Me and Ma had flown into Shannon four days earlier and we were half way through a B&B tour around the Republic. It was the realisation (albeit condensed to 7 days) of a promise my father had made her thirteen years earlier. After four decades working as a technician at University College London, my dad retired with a decent pension and they’d both decided to make the most of it. That year they visited my aunt in NZ and the next they stayed with my younger brother in Guatemala. Over the forty years they shared they’d visited most of the UK’s beauty spots, but they had never managed to get to Ireland. While they were in Central America, they discussed taking a month or two to redress that situation the following year; but as they were making their plans they were unaware that my dad was enjoying his last Summer.
So it was that I found myself cruising past some of the most staggering scenery he never had the opportunity to see. Driving sedately in a Focus with my Ma riding shotgun, couldn’t have been further from doing the same journey at a brisker pace on a bike. Nonetheless my brain seems to have become hard-wired for just that task, so I couldn’t help but view every twist in the road or variation in the surface, with a biker’s perspective. With that insight it was easy to drive the Ford with all the poise of a chauffeur, which stopped my mother twitching and allowed me to quietly imagine how I’d cover the same ground on the right bike.
That’s quite a leap for any imagination, considering that at the time I was strapped indoors with me mum and a fella who sounded like Terry Wogan’s younger brother yabbering out of the panels. But bikes are never completely out of my mind; besides I met my mum with my suitcase bungied to the SRX and three hours after setting foot on Irish soil, I was in Tony’s barn admiring his DRZ400. He rode a Divvy when he had a des res near Farnham, but once bought his ‘house in need of modernisation’ in Co. Claire, both the local terrain and his needs were different. Tony, Pat and Finehan are living in a caravan while Tony builds a new wing, because the ‘house’ is largely derelict. It’s barely a rough stone step up from the hundreds of roofless piles you see across the West of Ireland (which provide a poignant testimony to the effects of ‘The Hunger‘ and the years of mass emigration that preceded the recent EU seeded boom).
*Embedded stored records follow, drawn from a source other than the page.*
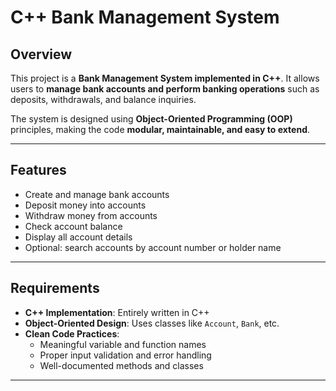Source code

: # C++ Bank Management System

## Overview
This project is a **Bank Management System implemented in C++**. It allows users to **manage bank accounts and perform banking operations** such as deposits, withdrawals, and balance inquiries.  

The system is designed using **Object-Oriented Programming (OOP)** principles, making the code **modular, maintainable, and easy to extend**.

---

## Features
- Create and manage bank accounts
- Deposit money into accounts
- Withdraw money from accounts
- Check account balance
- Display all account details
- Optional: search accounts by account number or holder name

---

## Requirements
- **C++ Implementation**: Entirely written in C++
- **Object-Oriented Design**: Uses classes like `Account`, `Bank`, etc.
- **Clean Code Practices**:  
  - Meaningful variable and function names  
  - Proper input validation and error handling  
  - Well-documented methods and classes  

---


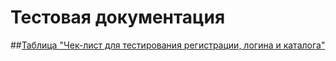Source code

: # Тестовая документация
##[Таблица "Чек-лист для тестирования регистрации, логина и каталога"](https://docs.google.com/spreadsheets/d/1fzzIkGTq1OZfE3YBwHCOP8rU930XB3tTtJsD_BZ0owE/edit?gid=1092751510#gid=1092751510)
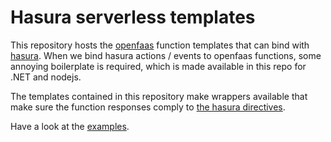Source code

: # Hasura serverless templates

This repository hosts the [openfaas](https://www.openfaas.com/) function templates that can bind with [hasura](https://hasura.io/). When we bind hasura actions / events to openfaas functions, some annoying boilerplate is required, which is made available in this repo for .NET and nodejs.

The templates contained in this repository make wrappers available that make sure the function responses comply to [the hasura directives](https://hasura.io/docs/2.0/graphql/core/actions/action-handlers.html).

Have a look at the [examples](/features/examples).
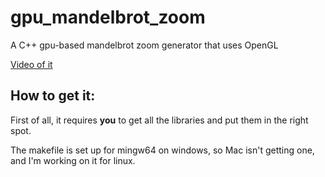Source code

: # gpu_mandelbrot_zoom
A C++ gpu-based mandelbrot zoom generator that uses OpenGL

[Video of it](github.com/WackyModer/gpu_mandelbrot_zoom/blob/main/showcase/480p_mand_zoom.mp4)



## How to get it:

First of all, it requires **you** to get all the libraries and put them in the right spot.

The makefile is set up for mingw64 on windows, so Mac isn't getting one, and I'm working on it for linux.
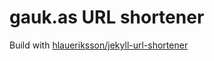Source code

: # gauk.as URL shortener

Build with [hlaueriksson/jekyll-url-shortener](https://github.com/hlaueriksson/jekyll-url-shortener)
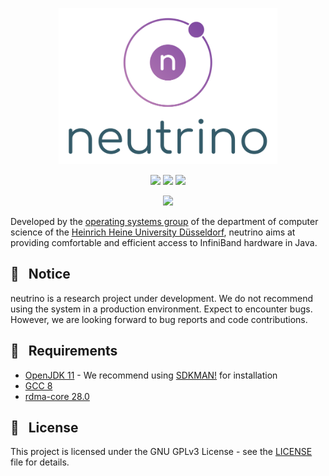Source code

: <p align="center">
  <img src="logo.svg" height=250>
</p>

<p align="center">
  <a href="https://travis-ci.org/hhu-bsinfo/neutrino"><img src="https://travis-ci.org/hhu-bsinfo/neutrino.svg?branch=master"></a>
  <a href="https://openjdk.java.net/projects/jdk/11/"><img src="https://img.shields.io/badge/java-11-blue.svg"></a>
  <a href="https://github.com/hhu-bsinfo/neutrino/blob/master/LICENSE"><img src="https://img.shields.io/badge/license-GPLv3-orange.svg"></a>
</p>

<p align="center">
  <a href="https://www.ej-technologies.com/products/jprofiler/overview.html"><img src="https://www.ej-technologies.com/images/product_banners/jprofiler_large.png"></a>
</p>

Developed by the [operating systems group](https://www.cs.hhu.de/en/research-groups/operating-systems.html) of the department of computer science of the [Heinrich Heine University Düsseldorf](https://www.hhu.de), neutrino aims at providing comfortable and efficient access to InfiniBand hardware in Java.

## :construction: &nbsp; Notice

neutrino is a research project under development. We do not recommend using the system in a production environment. Expect to encounter bugs. However, we are looking forward to bug reports and code contributions.

## :wrench: &nbsp; Requirements

  * [OpenJDK 11](https://openjdk.java.net/projects/jdk/11/) - We recommend using [SDKMAN!](https://sdkman.io) for installation
  * [GCC 8](https://gcc.gnu.org/install/download.html)
  * [rdma-core 28.0](https://github.com/linux-rdma/rdma-core)
  
## :scroll: &nbsp; License

This project is licensed under the GNU GPLv3 License - see the [LICENSE](LICENSE) file for details.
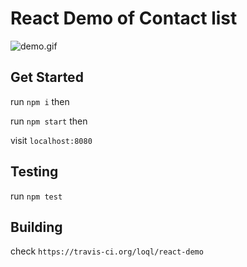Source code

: # React Demo of Contact list

![demo.gif](https://github.com/loql/react-demo/blob/master/demo.gif)

## Get Started

run `npm i` then

run `npm start` then

visit `localhost:8080`

## Testing

run `npm test`

## Building

check `https://travis-ci.org/loql/react-demo`
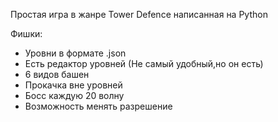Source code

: Простая игра в жанре Tower Defence написанная на Python

Фишки:
- Уровни в формате .json
- Есть редактор уровней (Не самый удобный,но он есть)
- 6 видов башен
- Прокачка вне уровней
- Босс каждую 20 волну
- Возможность менять разрешение


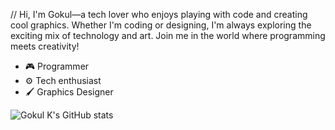 // Hi, I'm Gokul—a tech lover who enjoys playing with code and creating cool graphics. Whether I'm coding or designing, I'm always exploring the exciting mix of technology and art. Join me in the world where programming meets creativity!

- 🎮 Programmer
- ⚙️ Tech enthusiast
- 🖌️ Graphics Designer

![Gokul K's GitHub stats](https://github-readme-stats.vercel.app/api?username=gokul810&show_icons=true&theme=shadow_red)

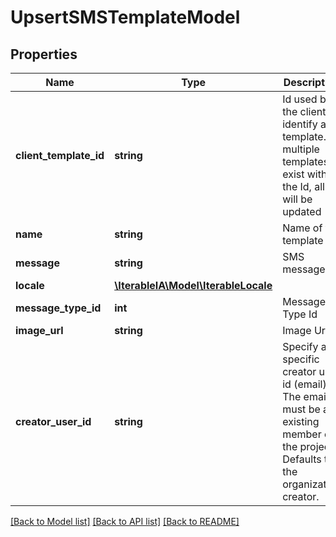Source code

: # UpsertSMSTemplateModel

## Properties
Name | Type | Description | Notes
------------ | ------------- | ------------- | -------------
**client_template_id** | **string** | Id used by the client to identify a template. If multiple templates exist with the Id, all will be updated | 
**name** | **string** | Name of the template | [optional] 
**message** | **string** | SMS message | [optional] 
**locale** | [**\IterableIA\Model\IterableLocale**](IterableLocale.md) |  | [optional] 
**message_type_id** | **int** | Message Type Id | [optional] 
**image_url** | **string** | Image Url | [optional] 
**creator_user_id** | **string** | Specify a specific creator user id (email). The email must be an existing member of the project. Defaults to the organization creator. | [optional] 

[[Back to Model list]](../../README.md#documentation-for-models) [[Back to API list]](../../README.md#documentation-for-api-endpoints) [[Back to README]](../../README.md)

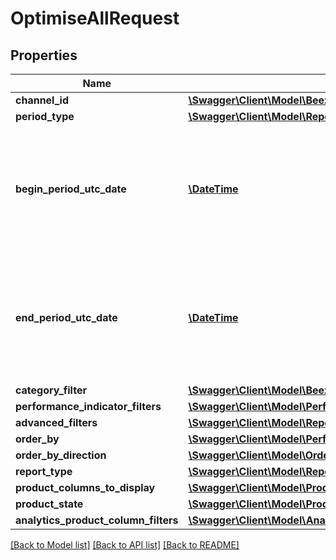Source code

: # OptimiseAllRequest

## Properties
Name | Type | Description | Notes
------------ | ------------- | ------------- | -------------
**channel_id** | [**\Swagger\Client\Model\BeezUPCommonChannelId**](BeezUPCommonChannelId.md) |  | [optional] 
**period_type** | [**\Swagger\Client\Model\ReportFilterPeriodType**](ReportFilterPeriodType.md) |  | 
**begin_period_utc_date** | [**\DateTime**](\DateTime.md) | The begin date period you want to get the report. It&#39;s required only in case of custom period type ! | [optional] 
**end_period_utc_date** | [**\DateTime**](\DateTime.md) | The end date period you want to get the report. It&#39;s required only in case of custom period type ! | [optional] 
**category_filter** | [**\Swagger\Client\Model\BeezUPCommonCatalogCategoryFilter**](BeezUPCommonCatalogCategoryFilter.md) |  | [optional] 
**performance_indicator_filters** | [**\Swagger\Client\Model\PerformanceIndicatorFilter[]**](PerformanceIndicatorFilter.md) |  | [optional] 
**advanced_filters** | [**\Swagger\Client\Model\ReportAdvancedFilters**](ReportAdvancedFilters.md) |  | 
**order_by** | [**\Swagger\Client\Model\PerformanceIndicatorType**](PerformanceIndicatorType.md) |  | [optional] 
**order_by_direction** | [**\Swagger\Client\Model\OrderByDirection**](OrderByDirection.md) |  | [optional] 
**report_type** | [**\Swagger\Client\Model\ReportType**](ReportType.md) |  | 
**product_columns_to_display** | [**\Swagger\Client\Model\ProductColumnsToDisplay**](ProductColumnsToDisplay.md) |  | [optional] 
**product_state** | [**\Swagger\Client\Model\ProductStateFilter**](ProductStateFilter.md) |  | [optional] 
**analytics_product_column_filters** | [**\Swagger\Client\Model\AnalyticsProductColumnFilters**](AnalyticsProductColumnFilters.md) |  | [optional] 

[[Back to Model list]](../README.md#documentation-for-models) [[Back to API list]](../README.md#documentation-for-api-endpoints) [[Back to README]](../README.md)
Tony and I had moved in the same circles for years, but typically it was on a trip to Le Mans in ’94 that we really got to know each other.
The next day before the bright sun reached its high point, we were at the Cliffs of Moher and I was making a pathetic attempt to get closer to the precipitous brink. They are absolutely staggering but before I got within ten foot of the edge, I could feel my nuts tighten and my full Irish breakfast pushing at the rear escape hatch. In the end I knelt and managed to get a yard or so closer, but I was reluctant to make a complete prat of myself by laying down and shuffling on my stomach so I backed off until I stopped shaking, then took a few snaps.
There where whole herds of elderly overweight Americans, but they were largely inoffensive and even they couldn’t block a vista on that sort of scale. I wasn’t surprised to see a number of bikes scattered around the car park and I stopped to have a chat with a Danish couple who had stretched out to enjoy a little spectacular static scenery for a change. They mentioned that they had a bike each and sure enough, later as we drove slowly around Claire’s northern coast, we were passed by his and hers six and twelve hundred Bandits with DK plates. I waved but they didn’t seem to see me.
In wild and beautiful Connemara, with its occasional, and invariably Gaelic signposts, we got lost all over the place; but as we hadn’t really planned to go anywhere and we bumped into one stunning land or seascape after another, it wasn’t a problem. We stopped in Aasleagh and I came across three bikes from the UK mainland. The laden R1150GS, Kawasaki W650 and 900 ‘Blade provided quite different and distinct means of covering the ground. I’d have been fascinated to have spoken to their riders but they could’ve been in any of the half dozen shops, bars or eateries which clustered at the remote cross-roads. After lunch we travelled to Aughrus More which was far west as we could get in the car; before doubling back through Aasleagh and turning north. Driving through Westport I spotted the GB trio again, but this time they had dozens of hiding places, and all of them seemed to be teeming with vibrant attractive young people.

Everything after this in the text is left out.